For ‘sales’ persona The response will have an attribute called ‘key_traits’’ that provides the prospect’s buying traits relevant during the sales process

  • Risk appetite Tells how likely the prospect takes risk for trying out new solutions
  • Decision drivers Tells what does the prospect consider while making a buy decision
  • Speed Tells how quickly the user is going to make the buy call
  • Ability to say No Tells about the user, if they can say ‘no’

related_entities
Provides a list of the various topics that the given user has conversed about.

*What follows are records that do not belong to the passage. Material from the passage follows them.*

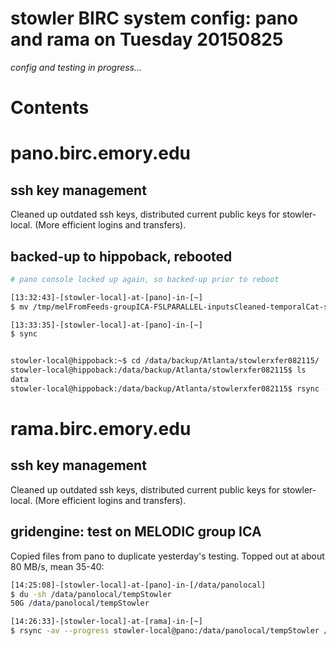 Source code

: # stowler BIRC system config: pano and rama on Tuesday 20150825

_config and testing in progress..._

Contents
=================


<!--
Created by [gh-md-toc](https://github.com/ekalinin/github-markdown-toc.go)
-->

# pano.birc.emory.edu

## ssh key management

Cleaned up outdated ssh keys, distributed current public keys for stowler-local. (More efficient logins and transfers).

## backed-up to hippoback, rebooted

```bash
# pano console locked up again, so backed-up prior to reboot

[13:32:43]-[stowler-local]-at-[pano]-in-[~]
$ mv /tmp/melFromFeeds-groupICA-FSLPARALLEL-inputsCleaned-temporalCat-structBBR-standard2mmNonlinear.gica /data/panolocal/tempStowler/resultsGroupICA/

[13:33:35]-[stowler-local]-at-[pano]-in-[~]
$ sync


stowler-local@hippoback:~$ cd /data/backup/Atlanta/stowlerxfer082115/
stowler-local@hippoback:/data/backup/Atlanta/stowlerxfer082115$ ls
data
stowler-local@hippoback:/data/backup/Atlanta/stowlerxfer082115$ rsync -avR --progress stowler-local@pano.birc.emory.edu:/data/panolocal .

```



# rama.birc.emory.edu

## ssh key management

Cleaned up outdated ssh keys, distributed current public keys for stowler-local. (More efficient logins and transfers).

## gridengine: test on MELODIC group ICA

Copied files from pano to duplicate yesterday's testing. Topped out at about 80 MB/s, mean 35-40:
```bash
[14:25:08]-[stowler-local]-at-[pano]-in-[/data/panolocal]
$ du -sh /data/panolocal/tempStowler
50G	/data/panolocal/tempStowler

[14:26:33]-[stowler-local]-at-[rama]-in-[~]
$ rsync -av --progress stowler-local@pano:/data/panolocal/tempStowler /data/panolocal/

```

’Count’: No. of times a particular topic/user has been mentioned

’Share’: share of voice for a particular topic or user mention

’user_mention/topic’: name of the topic or social handle of the mention

’negative_sentiment’: percentage of negative sentiment towards this topic/user mention

’positive_sentiment’: percentage of positive sentiment towards this topic/user mention

’neutral_sentiment’: percentage of neutral sentiment towards this topic/user mention

Note: This attribute is populated when the analysis is created using a social handle
languages
Lists out the languages used by this user in various postcode: code for a particular language, for ex: en, fr etc.

’Percent’: usage percentage of the language

’Language’: name of the language

Note: This attribute is populated when the analysis is created using a social handle
mood
Depicts the percentage values for four different moods, namely- action, anxiety, calm, depression

Note: This attribute is populated when the analysis is created using a social handle
websites
Lists out the various websites associated with the user

Quota

Developers can find the usage quota of their API key from the ‘usage_stats’ attribute. This attribute will be returned in both ‘create’ and ‘fetch’ API responses

Eg:

"usage_stats": {
    "user_profile": {
        "remaining": 498,
        "limit": 500,
        "consumed": 2,
        "info": "remaining = limit - consumed",
        "remaining_extension": 9979,
        "limit_extension": 9999,
        "consumed_extension": 20,
        "info_extension": "remaining_extension = limit_extension - consumed_extension",
        "subscription_renewal_date": "2020-09-19T06:41:10.000Z",
        "subscription_status": "active"
    }
}
                                        

Rate Limits

The current API version v1.0 supports only 1 create call per minute. API keys making continuous calls without a minimum 1 minute wait will be blocked.

The processing time for any successfully created analysis is 40 secs in API version 1.0. So the fetch calls must be scheduled after 40secs successfully creating the analysis.